Satu pukulan di bahunya dari sang ibu membuat Yibo mengaduh lalu mengusapnya, karena pukulan yang sang ibu berikan memang cukup keras.

“Ini tempat umum kalau kamu lupa, anak nakal,” omel sang ibu. “Baiklah, sepertinya pesawat kami akan segera berangkat, papa dan mama pasti akan secepatnya ke sini saat kamu hubungi, baik-baiklah kalian, humm,” lanjutnya.

“Baik-baik di sini, Zhan, Yi, mainlah ke rumah kalau kalian tidak sibuk,” ucap papa Yibo sebelum menarik koper dan meninggalkan sang putra bersama dengan calon menantunya yang melepas kepulangan mereka, tak lupa mereka saling memeluk satu dengan yang lain.

“Hati-hati,” ucap Yibo juga Zhan bersamaan. 

Setelah kedua orang tua Wang Yibo hilang di belokan pintu keberangkatan, Yibo juga Zhan memutuskan untuk kembali, tangan mereka saling bertaut serta hati yang hangat sebab perasaan lega karena mereka kembali akan menghabiskan waktu berdua.

“Akan kemana kita hari ini?” tanya Yibo pada tunangannya.

“Rumah sakit,” jawab Zhan santai.

“Siapa yang sakit? Kau ingin menjenguk seseorang? Saat kemari tadi kau tidak berkata apapun,” cecar Yibo merasa sedikit takut, kalau rupanya dialah yang harus melakukan check up. Dia harus mengelak bagaimanapun caranya.

“Hnm, aku ingin bertemu dengan dokter di sana,” jawab Zhan asal, agar niatnya tidak bisa terbaca oleh yang lebih muda.

“Apa kau sakit, hmm?” tanya Yibo mulai khawatir.

“Tidak.”

“Lalu?”

“Sudah, sebaiknya kita cepat, selagi masih pagi.
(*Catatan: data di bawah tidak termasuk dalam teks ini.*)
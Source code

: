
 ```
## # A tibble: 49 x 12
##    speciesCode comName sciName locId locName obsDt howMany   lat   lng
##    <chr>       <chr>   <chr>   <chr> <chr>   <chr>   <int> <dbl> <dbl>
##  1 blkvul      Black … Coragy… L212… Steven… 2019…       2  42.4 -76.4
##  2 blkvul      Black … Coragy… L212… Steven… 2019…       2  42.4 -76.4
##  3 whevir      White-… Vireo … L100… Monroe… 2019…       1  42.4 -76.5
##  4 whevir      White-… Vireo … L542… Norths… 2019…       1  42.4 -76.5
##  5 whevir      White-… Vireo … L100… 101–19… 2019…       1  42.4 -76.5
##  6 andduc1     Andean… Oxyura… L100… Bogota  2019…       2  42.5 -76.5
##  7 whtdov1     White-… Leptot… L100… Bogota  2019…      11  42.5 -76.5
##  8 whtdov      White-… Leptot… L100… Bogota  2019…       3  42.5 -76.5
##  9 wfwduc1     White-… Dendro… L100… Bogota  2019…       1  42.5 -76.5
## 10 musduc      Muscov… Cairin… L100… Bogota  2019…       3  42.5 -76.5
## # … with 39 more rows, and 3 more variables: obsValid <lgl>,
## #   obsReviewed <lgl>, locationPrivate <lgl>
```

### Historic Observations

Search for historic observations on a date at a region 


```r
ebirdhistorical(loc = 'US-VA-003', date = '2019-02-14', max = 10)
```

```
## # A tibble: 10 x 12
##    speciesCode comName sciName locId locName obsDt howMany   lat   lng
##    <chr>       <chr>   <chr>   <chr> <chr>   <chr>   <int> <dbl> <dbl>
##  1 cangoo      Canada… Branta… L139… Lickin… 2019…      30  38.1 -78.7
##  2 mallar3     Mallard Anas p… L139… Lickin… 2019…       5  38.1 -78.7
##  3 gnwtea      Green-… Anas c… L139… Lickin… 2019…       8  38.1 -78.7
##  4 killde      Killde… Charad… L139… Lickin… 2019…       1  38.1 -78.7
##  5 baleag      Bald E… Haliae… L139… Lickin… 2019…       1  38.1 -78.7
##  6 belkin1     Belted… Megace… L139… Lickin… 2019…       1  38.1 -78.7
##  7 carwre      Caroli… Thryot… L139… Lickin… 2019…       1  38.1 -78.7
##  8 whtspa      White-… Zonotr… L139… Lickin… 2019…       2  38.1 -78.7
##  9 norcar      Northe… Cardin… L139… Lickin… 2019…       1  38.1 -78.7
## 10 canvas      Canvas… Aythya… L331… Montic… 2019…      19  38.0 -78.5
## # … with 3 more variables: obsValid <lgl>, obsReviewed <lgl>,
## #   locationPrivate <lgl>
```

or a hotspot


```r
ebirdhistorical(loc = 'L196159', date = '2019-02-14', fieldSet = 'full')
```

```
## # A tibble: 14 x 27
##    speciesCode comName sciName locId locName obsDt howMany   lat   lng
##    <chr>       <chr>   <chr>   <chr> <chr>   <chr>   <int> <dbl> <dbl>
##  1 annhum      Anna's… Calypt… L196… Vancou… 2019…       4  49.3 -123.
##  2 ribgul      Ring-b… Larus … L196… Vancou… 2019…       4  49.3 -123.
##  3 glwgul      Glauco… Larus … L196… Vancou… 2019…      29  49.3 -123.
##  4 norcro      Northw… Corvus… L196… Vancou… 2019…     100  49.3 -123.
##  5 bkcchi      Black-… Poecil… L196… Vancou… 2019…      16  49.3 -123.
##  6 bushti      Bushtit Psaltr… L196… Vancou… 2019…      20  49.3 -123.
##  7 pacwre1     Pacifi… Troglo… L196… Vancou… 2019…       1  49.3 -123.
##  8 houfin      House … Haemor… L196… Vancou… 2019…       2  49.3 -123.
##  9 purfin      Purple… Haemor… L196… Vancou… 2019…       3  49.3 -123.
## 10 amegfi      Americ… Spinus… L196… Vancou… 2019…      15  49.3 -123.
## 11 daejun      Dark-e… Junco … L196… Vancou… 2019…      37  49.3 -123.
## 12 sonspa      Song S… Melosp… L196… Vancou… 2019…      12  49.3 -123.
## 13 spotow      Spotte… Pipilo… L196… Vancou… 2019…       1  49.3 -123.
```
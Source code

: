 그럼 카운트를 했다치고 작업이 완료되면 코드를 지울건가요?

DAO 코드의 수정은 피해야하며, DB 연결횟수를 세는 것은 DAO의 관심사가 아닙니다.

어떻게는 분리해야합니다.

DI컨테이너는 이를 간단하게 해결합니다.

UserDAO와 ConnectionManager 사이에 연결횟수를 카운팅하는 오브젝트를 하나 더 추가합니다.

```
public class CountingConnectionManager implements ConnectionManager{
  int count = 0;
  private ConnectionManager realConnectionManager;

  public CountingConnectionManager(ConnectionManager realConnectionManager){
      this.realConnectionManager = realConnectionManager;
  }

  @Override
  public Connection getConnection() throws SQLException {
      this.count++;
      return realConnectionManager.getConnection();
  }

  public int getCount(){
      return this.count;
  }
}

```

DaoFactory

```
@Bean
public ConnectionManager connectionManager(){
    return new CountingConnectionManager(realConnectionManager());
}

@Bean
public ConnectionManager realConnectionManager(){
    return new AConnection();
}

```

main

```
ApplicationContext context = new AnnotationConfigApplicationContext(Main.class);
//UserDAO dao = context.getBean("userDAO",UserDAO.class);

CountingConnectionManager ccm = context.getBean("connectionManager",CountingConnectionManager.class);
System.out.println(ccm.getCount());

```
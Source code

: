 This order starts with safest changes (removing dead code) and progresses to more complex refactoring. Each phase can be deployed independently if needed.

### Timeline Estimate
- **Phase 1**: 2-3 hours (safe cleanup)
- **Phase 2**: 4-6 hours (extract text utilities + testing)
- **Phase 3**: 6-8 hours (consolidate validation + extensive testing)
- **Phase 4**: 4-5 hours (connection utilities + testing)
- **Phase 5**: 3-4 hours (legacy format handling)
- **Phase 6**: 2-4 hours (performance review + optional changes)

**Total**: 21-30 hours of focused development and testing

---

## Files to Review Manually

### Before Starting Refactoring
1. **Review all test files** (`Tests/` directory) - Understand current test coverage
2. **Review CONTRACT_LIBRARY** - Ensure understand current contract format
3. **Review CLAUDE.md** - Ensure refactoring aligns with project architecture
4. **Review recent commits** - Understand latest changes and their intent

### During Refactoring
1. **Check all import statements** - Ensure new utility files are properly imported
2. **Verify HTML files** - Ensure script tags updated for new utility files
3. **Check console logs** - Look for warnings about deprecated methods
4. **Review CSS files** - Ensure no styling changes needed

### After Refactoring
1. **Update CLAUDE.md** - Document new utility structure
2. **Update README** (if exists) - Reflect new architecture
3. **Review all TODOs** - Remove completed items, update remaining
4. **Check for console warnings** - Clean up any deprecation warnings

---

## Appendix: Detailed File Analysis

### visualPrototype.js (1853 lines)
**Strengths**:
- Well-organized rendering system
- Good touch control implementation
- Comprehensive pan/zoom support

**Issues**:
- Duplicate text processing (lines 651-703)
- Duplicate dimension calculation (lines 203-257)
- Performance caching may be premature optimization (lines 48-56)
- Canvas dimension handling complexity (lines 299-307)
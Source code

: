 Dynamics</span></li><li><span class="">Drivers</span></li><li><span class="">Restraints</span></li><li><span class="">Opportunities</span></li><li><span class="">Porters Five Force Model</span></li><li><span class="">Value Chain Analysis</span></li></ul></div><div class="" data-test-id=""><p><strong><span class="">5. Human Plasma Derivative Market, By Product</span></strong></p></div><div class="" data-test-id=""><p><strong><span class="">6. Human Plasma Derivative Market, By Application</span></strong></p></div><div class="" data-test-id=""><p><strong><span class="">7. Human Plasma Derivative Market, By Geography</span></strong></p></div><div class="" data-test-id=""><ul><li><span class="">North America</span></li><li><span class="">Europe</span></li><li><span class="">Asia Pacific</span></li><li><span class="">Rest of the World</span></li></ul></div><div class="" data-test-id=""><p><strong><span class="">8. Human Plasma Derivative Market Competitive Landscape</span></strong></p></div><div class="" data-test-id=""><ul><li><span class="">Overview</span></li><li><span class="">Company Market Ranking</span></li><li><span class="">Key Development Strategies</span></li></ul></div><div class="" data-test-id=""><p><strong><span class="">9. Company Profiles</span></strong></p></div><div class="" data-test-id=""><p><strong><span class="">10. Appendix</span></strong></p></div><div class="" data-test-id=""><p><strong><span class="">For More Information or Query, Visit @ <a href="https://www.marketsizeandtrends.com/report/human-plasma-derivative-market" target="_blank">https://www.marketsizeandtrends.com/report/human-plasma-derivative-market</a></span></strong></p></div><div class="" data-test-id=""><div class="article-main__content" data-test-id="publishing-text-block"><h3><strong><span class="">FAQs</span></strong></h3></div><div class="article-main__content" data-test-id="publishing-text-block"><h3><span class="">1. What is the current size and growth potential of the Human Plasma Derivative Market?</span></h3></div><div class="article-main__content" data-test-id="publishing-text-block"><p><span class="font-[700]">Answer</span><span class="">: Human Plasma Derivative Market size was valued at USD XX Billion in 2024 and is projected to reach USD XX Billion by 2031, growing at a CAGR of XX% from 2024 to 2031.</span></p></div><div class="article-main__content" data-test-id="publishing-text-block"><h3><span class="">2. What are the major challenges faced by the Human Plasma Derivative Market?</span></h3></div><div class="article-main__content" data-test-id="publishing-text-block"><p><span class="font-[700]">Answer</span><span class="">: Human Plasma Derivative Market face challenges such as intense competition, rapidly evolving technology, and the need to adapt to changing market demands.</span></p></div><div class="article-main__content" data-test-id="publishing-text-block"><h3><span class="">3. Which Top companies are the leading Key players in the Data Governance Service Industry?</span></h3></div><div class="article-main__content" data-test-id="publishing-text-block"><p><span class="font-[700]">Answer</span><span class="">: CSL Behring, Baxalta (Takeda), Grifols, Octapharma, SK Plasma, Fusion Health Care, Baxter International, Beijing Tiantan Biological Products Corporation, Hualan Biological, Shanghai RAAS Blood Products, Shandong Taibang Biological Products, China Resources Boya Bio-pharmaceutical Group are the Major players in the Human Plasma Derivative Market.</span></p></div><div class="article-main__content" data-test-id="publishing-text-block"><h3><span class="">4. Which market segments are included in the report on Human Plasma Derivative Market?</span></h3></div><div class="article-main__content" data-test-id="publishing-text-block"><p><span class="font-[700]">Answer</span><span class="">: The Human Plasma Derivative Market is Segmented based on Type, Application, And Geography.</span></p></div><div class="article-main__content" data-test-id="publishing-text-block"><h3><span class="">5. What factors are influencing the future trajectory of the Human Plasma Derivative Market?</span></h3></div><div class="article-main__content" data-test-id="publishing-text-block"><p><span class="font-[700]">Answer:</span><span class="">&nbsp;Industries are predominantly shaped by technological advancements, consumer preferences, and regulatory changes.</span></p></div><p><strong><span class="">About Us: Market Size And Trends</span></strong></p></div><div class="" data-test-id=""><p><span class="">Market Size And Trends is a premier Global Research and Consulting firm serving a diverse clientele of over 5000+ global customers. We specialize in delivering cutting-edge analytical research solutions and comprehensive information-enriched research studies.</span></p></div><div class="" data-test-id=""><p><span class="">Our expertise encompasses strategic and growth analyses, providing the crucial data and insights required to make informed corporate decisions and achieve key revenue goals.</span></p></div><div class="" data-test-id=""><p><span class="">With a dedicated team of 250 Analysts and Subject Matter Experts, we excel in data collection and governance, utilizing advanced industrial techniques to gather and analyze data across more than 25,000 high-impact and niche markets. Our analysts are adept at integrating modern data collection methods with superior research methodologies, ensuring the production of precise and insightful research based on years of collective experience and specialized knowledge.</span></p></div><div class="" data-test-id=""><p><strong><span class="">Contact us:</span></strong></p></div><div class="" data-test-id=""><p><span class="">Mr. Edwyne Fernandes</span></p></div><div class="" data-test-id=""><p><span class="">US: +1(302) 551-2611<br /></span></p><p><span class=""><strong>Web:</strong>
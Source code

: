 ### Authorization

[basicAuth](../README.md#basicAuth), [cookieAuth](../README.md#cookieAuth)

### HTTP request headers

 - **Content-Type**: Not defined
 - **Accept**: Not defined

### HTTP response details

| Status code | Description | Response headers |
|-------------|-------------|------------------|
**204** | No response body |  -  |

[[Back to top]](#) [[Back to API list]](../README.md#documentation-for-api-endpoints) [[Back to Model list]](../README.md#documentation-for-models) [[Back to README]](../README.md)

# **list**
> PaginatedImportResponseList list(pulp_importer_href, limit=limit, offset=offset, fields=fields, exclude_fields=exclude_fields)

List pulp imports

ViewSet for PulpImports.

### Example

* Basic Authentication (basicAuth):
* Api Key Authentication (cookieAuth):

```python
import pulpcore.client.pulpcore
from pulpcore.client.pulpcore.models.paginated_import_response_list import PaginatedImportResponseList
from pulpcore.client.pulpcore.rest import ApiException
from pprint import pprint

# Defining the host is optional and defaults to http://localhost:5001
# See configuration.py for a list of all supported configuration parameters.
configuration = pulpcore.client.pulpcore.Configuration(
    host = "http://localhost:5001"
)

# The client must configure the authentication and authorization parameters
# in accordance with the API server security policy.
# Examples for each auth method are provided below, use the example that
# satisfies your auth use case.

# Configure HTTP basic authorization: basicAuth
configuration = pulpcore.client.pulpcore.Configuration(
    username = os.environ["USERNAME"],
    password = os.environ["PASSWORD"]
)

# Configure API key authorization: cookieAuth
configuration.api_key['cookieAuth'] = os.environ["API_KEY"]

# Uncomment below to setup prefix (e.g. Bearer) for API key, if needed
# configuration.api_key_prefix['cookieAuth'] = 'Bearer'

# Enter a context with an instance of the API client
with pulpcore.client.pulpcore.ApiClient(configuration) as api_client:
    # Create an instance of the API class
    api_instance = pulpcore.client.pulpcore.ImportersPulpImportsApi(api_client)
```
Ayolah Yi, kau ti–”

Suara dering ponsel di saku Zhan menghentikan ucapannya. Nama sang adik yang tertera di layar ponselnya. Membuat Zhan secepat kilat menerima panggilan itu. 

“A Sheng menelepon, tunggu sebentar di sini, hmm,” ucap Zhan pada Yibo, kemudian dirinya memilih untuk sedikit minggir agar suara sang adik terdengar jelas. 

Saat Zhan berlalu, Yibo langsung terduduk di salah satu kursi tunggu yang berada di dekatnya. Tiba-tiba saja lantai yang diinjaknya berputar, dan kepalanya juga terasa jauh lebih sakit dibandingkan tadi. Ya, Yibo memang menahan kesakitannya dengan mencoba menggoda Zhan juga bercanda dengan kedua orang tuanya. Namun saat ini benar-benar begitu sakit, beruntung Zhan sedang berada cukup jauh darinya, dia pun mengambil botol obat penghilang rasa sakit dari dalam waist bag putih bertuliskan merk Nike yang belakangan memang selalu dirinya bawa untuk membawa barang-barangnya. Tidak butuh waktu lebih lama, dirinya pun mengambil satu butir dari dalam botol itu kemudian meminumnya. Yibo bersandar pada sandaran kursi, napasnya terdengar memburu, dia terlihat begitu kelelahan.

“Dia bersamaku tentu saja, memangnya kenapa?” tanya Zhan pada sang adik di seberang. “Ingin bicara dengannya, untuk apa?” lanjut Zhan sambil berjalan mendekat ke arah Yibo. “Baiklah, sebentar … Yi, A Sheng ingin bicara denganmu,” kata Zhan sambil menyerahkan telepon selulernya kepada Yibo.

Tanpa menjauh dari Zhan, Yibo menerima telepon itu. Beberapa saat mereka mengobrol, tidak ada pembicaraan yang dapat Zhan tangkap karena Yibo hanya terdengar menjawab sepatah dua patah kata saja.

“Hnm, aku mengerti.” Setelah Yibo menutup panggilan, dirinya memberikan ponsel itu pada Zhan.

“Apa yang kalian bicarakan?” tanya Zhan penasaran.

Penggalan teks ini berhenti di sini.